Burada Allah tarafından mahrum kılınmak ile Allah tarafından
korunma arasındaki farka dikkat etmek gerekir.
Çoğunlukla rabbinin seni mahrum ettiğini zannederken aslında
Allah seni korumaktadır. Nasıl mı?
Şu kıssadan ibret çıkarın:
Şişman ve özgüveni olmayan bir genç kız vardı. Hayatı hakkında
sabırlı, tesettürlü, istikamet sahibi, bol elbise giyen biriydi.
Zayıflamak için çabalar, diyet ve spor programlarını takip
ederdi. Bir yılda 40 kilo verdi.
Bir müddet sonra bu kız internette ince pantolon ve badi
giymiş halde resmini yayınlamış!
Allah’ın nimetine şükrü badi ve ince elbiseler giyerek
dışarı çıkmak ve resmini internet sayfasında yayınlamak şeklinde olmuştur!

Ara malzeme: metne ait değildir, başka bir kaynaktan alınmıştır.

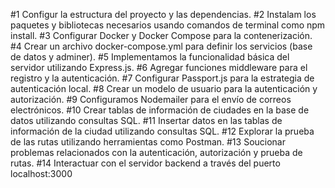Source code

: #1 Configur la estructura del proyecto y las dependencias.
#2 Instalam los paquetes y bibliotecas necesarios usando comandos de terminal como npm install.
#3 Configurar Docker y Docker Compose para la contenerización.
#4 Crear un archivo docker-compose.yml para definir los servicios (base de datos y adminer).
#5 Implementamos la funcionalidad básica del servidor utilizando Express.js.
#6 Agregar funciones middleware para el registro y la autenticación.
#7 Configurar Passport.js para la estrategia de autenticación local.
#8 Crear un modelo de usuario para la autenticación y autorización.
#9 Configuramos Nodemailer para el envío de correos electrónicos.
#10 Crear tablas de información de ciudades en la base de datos utilizando consultas SQL.
#11 Insertar datos en las tablas de información de la ciudad utilizando consultas SQL.
#12 Explorar la prueba de las rutas utilizando herramientas como Postman.
#13 Soucionar problemas relacionados con la autenticación, autorización y prueba de rutas.
#14 Interactuar con el servidor backend a través del puerto localhost:3000


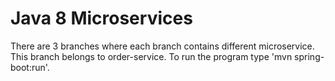 # Java 8 Microservices
There are 3 branches where each branch contains different microservice. 
This branch belongs to order-service.
To run the program type 'mvn spring-boot:run'.
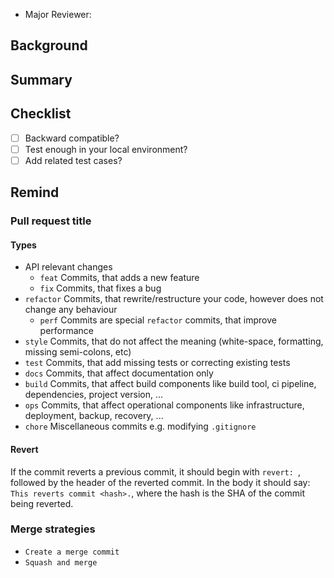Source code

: - Major Reviewer:

## Background

<!--- Why is this change required? What problem does it solve? -->
<!--- If it fixes an open issue, please link to the issue here. -->

## Summary

<!--- Provide a summary of your changes. -->
<!--- It's a good idea to include the issue you are trying to solve and how to fix it. -->

## Checklist

- [ ] Backward compatible?
- [ ] Test enough in your local environment?
- [ ] Add related test cases?

## Remind

### Pull request title

#### Types
* API relevant changes
    * `feat` Commits, that adds a new feature
    * `fix` Commits, that fixes a bug
* `refactor` Commits, that rewrite/restructure your code, however does not change any behaviour
    * `perf` Commits are special `refactor` commits, that improve performance
* `style` Commits, that do not affect the meaning (white-space, formatting, missing semi-colons, etc)
* `test` Commits, that add missing tests or correcting existing tests
* `docs` Commits, that affect documentation only
* `build` Commits, that affect build components like build tool, ci pipeline, dependencies, project version, ...
* `ops` Commits, that affect operational components like infrastructure, deployment, backup, recovery, ...
* `chore` Miscellaneous commits e.g. modifying `.gitignore`

#### Revert
If the commit reverts a previous commit, it should begin with `revert: `, followed by the header of the reverted commit. In the body it should say: `This reverts commit <hash>.`, where the hash is the SHA of the commit being reverted.

### Merge strategies
* `Create a merge commit`
* `Squash and merge`
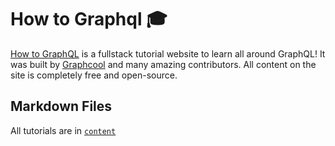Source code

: # How to Graphql 🎓

[How to GraphQL](https://www.howtographql.com) is a fullstack tutorial website to learn all around GraphQL! It was built by [Graphcool](https://www.graph.cool) and many amazing contributors. All content on the site is completely free and open-source.


## Markdown Files

All tutorials are in [`content`](https://github.com/howtographql/howtographql/tree/master/content)

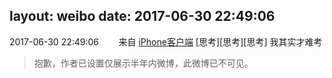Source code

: layout: weibo
date: 2017-06-30 22:49:06
---
2017-06-30 22:49:06  &nbsp;&nbsp;&nbsp;&nbsp;&nbsp;&nbsp; 来自 <a href="http://app.weibo.com/t/feed/9ksdit" rel="nofollow">iPhone客户端</a>
[思考][思考][思考] 我其实才难考
>  抱歉，作者已设置仅展示半年内微博，此微博已不可见。 ​​​
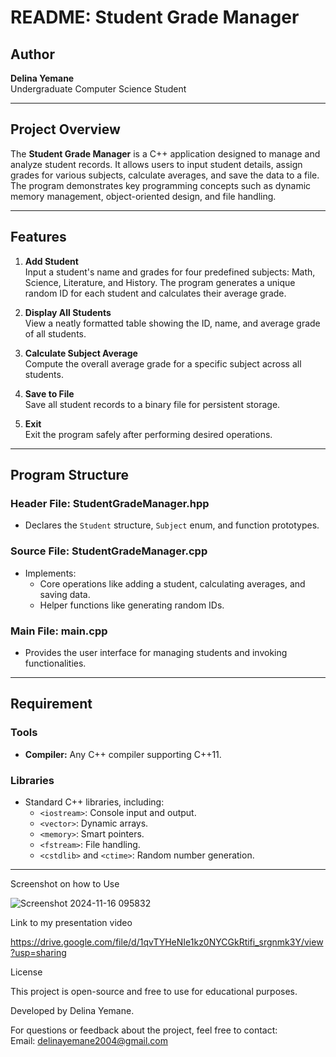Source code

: # README: Student Grade Manager
## Author

**Delina Yemane**  
Undergraduate Computer Science Student  


---

## Project Overview

The **Student Grade Manager** is a C++ application designed to manage and analyze student records. It allows users to input student details, assign grades for various subjects, calculate averages, and save the data to a file. The program demonstrates key programming concepts such as dynamic memory management, object-oriented design, and file handling.

---

## Features

1. **Add Student**  
   Input a student's name and grades for four predefined subjects: Math, Science, Literature, and History. The program generates a unique random ID for each student and calculates their average grade.

2. **Display All Students**  
   View a neatly formatted table showing the ID, name, and average grade of all students.

3. **Calculate Subject Average**  
   Compute the overall average grade for a specific subject across all students.

4. **Save to File**  
   Save all student records to a binary file for persistent storage.

5. **Exit**  
   Exit the program safely after performing desired operations.

---

## Program Structure

### Header File: **StudentGradeManager.hpp**
- Declares the `Student` structure, `Subject` enum, and function prototypes.

### Source File: **StudentGradeManager.cpp**
- Implements:
  - Core operations like adding a student, calculating averages, and saving data.
  - Helper functions like generating random IDs.

### Main File: **main.cpp**
- Provides the user interface for managing students and invoking functionalities.

---

## Requirement

### Tools
- **Compiler:** Any C++ compiler supporting C++11.  

### Libraries
- Standard C++ libraries, including:
  - `<iostream>`: Console input and output.
  - `<vector>`: Dynamic arrays.
  - `<memory>`: Smart pointers.
  - `<fstream>`: File handling.
  - `<cstdlib>` and `<ctime>`: Random number generation.

---


Screenshot on how to Use

![Screenshot 2024-11-16 095832](https://github.com/user-attachments/assets/07d65704-6e43-4117-aca9-92b8528ec425)

Link to my presentation video 

https://drive.google.com/file/d/1qvTYHeNIe1kz0NYCGkRtifi_srgnmk3Y/view?usp=sharing

License

This project is open-source and free to use for educational purposes.

Developed by Delina Yemane.

For questions or feedback about the project, feel free to contact:  
Email: delinayemane2004@gmail.com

1- İnsanların çoğunu günahtan yalnızca acizlikleri engellemektedir!
Şayet imkân bulsa onun yanında kendisini günahtan alıkoyacak ne bir iman, ne hayâ
ne de takvâ bulunur.
2- Çoğu günahı temenni eder, talep eder, onu yapamadığı için
hüsran duyar.
Seni bundan alıkoyması Rabbinin sana lütuf ve rahmetindendir:
وَعَسَىٰ أَن تَكْرَهُوا شَيْئًا وَهُوَ
خَيْرٌ لَّكُمْ ۖ وَعَسَىٰ أَن تُحِبُّوا شَيْئًا وَهُوَ شَرٌّ لَّكُمْ ۗ
وَاللَّهُ يَعْلَمُ وَأَنتُمْ لَا تَعْلَمُونَ
“Olabilir ki siz bir şeyi hoş görmezsiniz; oysa o
sizin için bir hayırdır. Yine olabilir ki siz bir şeyi seversiniz; oysa o sizin
için bir şerdir. Allah bilir, siz ise bilmezsiniz.” (Bakara 216)
Bundan dolayı Allah Teâlâ şöyle buyurmuştur:
وَلَوْ بَسَطَ اللَّهُ الرِّزْقَ
لِعِبَادِهِ لَبَغَوْا فِي الْأَرْضِ وَلَٰكِن يُنَزِّلُ بِقَدَرٍ مَّا يَشَاءُ ۚ
إِنَّهُ بِعِبَادِهِ خَبِيرٌ بَصِيرٌ
“Eğer Allah, kulları için rızkı geniş tutup
yaysaydı, gerçekten yeryüzünde azarlardı. Ancak O, dilediği miktar ile indirir.
Şüphesiz O, kullarına karşı Habîr’dir, Basîr’dir.” (Şura 27)
Senin hakkında hakkıyla haberdar ve sana en uygun olan şeyi görmektedir.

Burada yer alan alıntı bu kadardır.